* GOAL OF THE EXERCISE: Tell how many lines in these records contain the string "windows", with only the number as the reply.

* DATASET EXCERPTS:
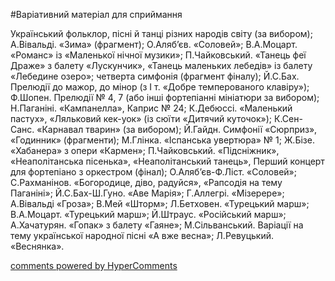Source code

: <div id="hypercomments_widget" class="js-hypercomments-widget invisible"></div>


#Варіативний матеріал для сприймання

Український фольклор, пісні й танці різних народів світу (за вибором); А.Вівальді. «Зима» (фрагмент); О.Аляб’єв. «Соловей»; В.А.Моцарт. «Романс» із «Маленької нічної музики»; П.Чайковський. «Танець феї Драже» з балету «Лускунчик», «Танець маленьких лебедів» із балету «Лебедине озеро»; четверта симфонія (фрагмент фіналу); Й.С.Бах. Прелюдії до мажор, до мінор (з І т. «Добре темперованого клавіру»); Ф.Шопен. Прелюдії № 4, 7 (або інші фортепіанні мініатюри за вибором); Н.Паганіні. «Кампанелла», Каприс № 24; К.Дебюссі. «Маленький пастух», «Ляльковий кек-уок» (із сюїти «Дитячий куточок»); К.Сен-Санс. «Карнавал тварин» (за вибором); Й.Гайдн. Симфонії «Сюрприз», «Годинник» (фрагменти); М.Глінка. «Іспанська увертюра» № 1; Ж.Бізе. «Хабанера» з опери «Кармен»; П.Чайковський. «Підсніжник», «Неаполітанська пісенька», «Неаполітанський танець», Перший концерт для фортепіано з оркестром (фінал); О.Аляб’єв-Ф.Ліст. «Соловей»; С.Рахманінов. «Богородице, діво, радуйся», «Рапсодія на тему Паганіні»; Й.С.Бах-Ш.Гуно. «Аве Марія»; Г.Аллегрі. «Mізерере»; А.Вівальді «Гроза»; В.Мей «Шторм»; Л.Бетховен. «Турецький марш»; В.А.Моцарт. «Турецький марш»; Й.Штраус. «Російський марш»; А.Хачатурян. «Гопак» з балету «Гаяне»; М.Сільванський. Варіації на тему української народної пісні «А вже весна»; Л.Ревуцький. «Веснянка».

<div class="js-hypercomments-container">
    <a href="http://hypercomments.com" class="hc-link" title="comments widget">comments powered by HyperComments</a>
</div>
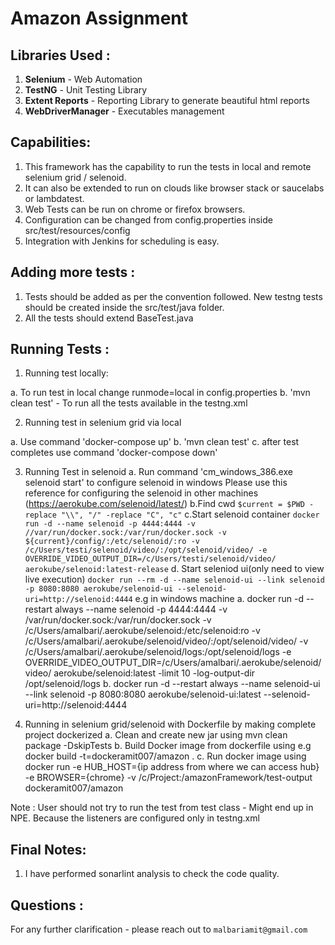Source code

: # Amazon Assignment

## Libraries Used :

1. **Selenium** - Web Automation
2. **TestNG** - Unit Testing Library
3. **Extent Reports** - Reporting Library to generate beautiful html reports
4. **WebDriverManager** - Executables management

## Capabilities:

1. This framework has the capability to run the tests in local and remote selenium grid / selenoid.
2. It can also be extended to run on clouds like browser stack or saucelabs or lambdatest.
3. Web Tests can be run on chrome or firefox browsers.
4. Configuration can be changed from config.properties inside src/test/resources/config
5. Integration with Jenkins for scheduling is easy.

## Adding more tests :

1. Tests should be added as per the convention followed. New testng tests should be created inside the src/test/java
   folder.
2. All the tests should extend BaseTest.java

## Running Tests :

1. Running test locally:

a. To run test in local change runmode=local in config.properties
b. 'mvn clean test' - To run all the tests available in the testng.xml

2. Running test in selenium grid via local

a. Use command 'docker-compose up'
b. 'mvn clean test'
c. after test completes use command 'docker-compose down'

3. Running Test in selenoid
a. Run command 'cm_windows_386.exe selenoid start' to configure selenoid in windows
Please use this reference for configuring the selenoid in other machines (https://aerokube.com/selenoid/latest/)
b.Find cwd
`$current = $PWD -replace "\\", "/" -replace "C", "c"`
c.Start selenoid container
`docker run -d --name selenoid -p 4444:4444 -v //var/run/docker.sock:/var/run/docker.sock -v ${current}/config/:/etc/selenoid/:ro -v /c/Users/testi/selenoid/video/:/opt/selenoid/video/ -e OVERRIDE_VIDEO_OUTPUT_DIR=/c/Users/testi/selenoid/video/ aerokube/selenoid:latest-release`
d. Start seleniod ui(only need to view live execution)
`docker run --rm -d --name selenoid-ui --link selenoid -p 8080:8080 aerokube/selenoid-ui --selenoid-uri=http://selenoid:4444`
e.g in windows machine
a. docker run -d --restart always --name selenoid -p 4444:4444 -v /var/run/docker.sock:/var/run/docker.sock -v /c/Users/amalbari/.aerokube/selenoid:/etc/selenoid:ro -v /c/Users/amalbari/.aerokube/selenoid/video/:/opt/selenoid/video/ -v /c/Users/amalbari/.aerokube/selenoid/logs:/opt/selenoid/logs -e OVERRIDE_VIDEO_OUTPUT_DIR=/c/Users/amalbari/.aerokube/selenoid/video/ aerokube/selenoid:latest -limit 10 -log-output-dir /opt/selenoid/logs
b. docker run -d --restart always --name selenoid-ui --link selenoid -p 8080:8080 aerokube/selenoid-ui:latest --selenoid-uri=http://selenoid:4444


4. Running in selenium grid/selenoid with Dockerfile by making complete project dockerized
a. Clean and create new jar using mvn clean package -DskipTests
b. Build Docker image from dockerfile using e.g docker build -t=dockeramit007/amazon .
c. Run docker image using docker run -e HUB_HOST={ip address from where we can access hub} -e BROWSER={chrome} -v /c/Project:/amazonFramework/test-output dockeramit007/amazon
 
Note : User should not try to run the test from test class - Might end up in NPE. Because the listeners are configured only in testng.xml

## Final Notes:

1. I have performed sonarlint analysis to check the code quality.

## Questions :

For any further clarification - please reach out to `malbariamit@gmail.com`
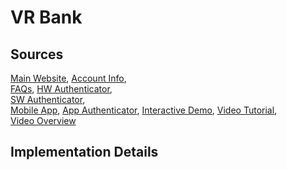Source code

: # VR Bank

## Sources
[Main Website](https://www.vrbank.de/privatkunden.html),	[Account Info](https://www.vrbank.de/privatkunden/girokonto-kreditkarten/girokonto.html),	
[FAQs](https://www.vrbank.de/banking-service/banking-brokerage/onlinebanking.html#ogr-accordion-999333896188),	[HW Authenticator](https://www.vr-bank-rhein-mosel.de/servicecenter/sicherheit/kontosicherheit/pin-tan.html),	
[SW Authenticator](https://www.vrbank.de/banking-service/vr-banking-app.html),	
[Mobile App](https://play.google.com/store/apps/details?id=de.fiducia.smartphone.android.banking.vr),	[App Authenticator](https://play.google.com/store/apps/details?id=de.fiducia.smartphone.android.securego.vr&hl=de),	
[Interactive Demo](https://www.volksbank-weinheim.de/service/Demoanwendungen.html),	[Video Tutorial](https://www.youtube.com/watch?v=RzCJ7WiqTC4),	 
[Video Overview](https://www.youtube.com/watch?v=XqeH7Qr-AGQ)

## Implementation Details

* REPLY TO THE TASK: 2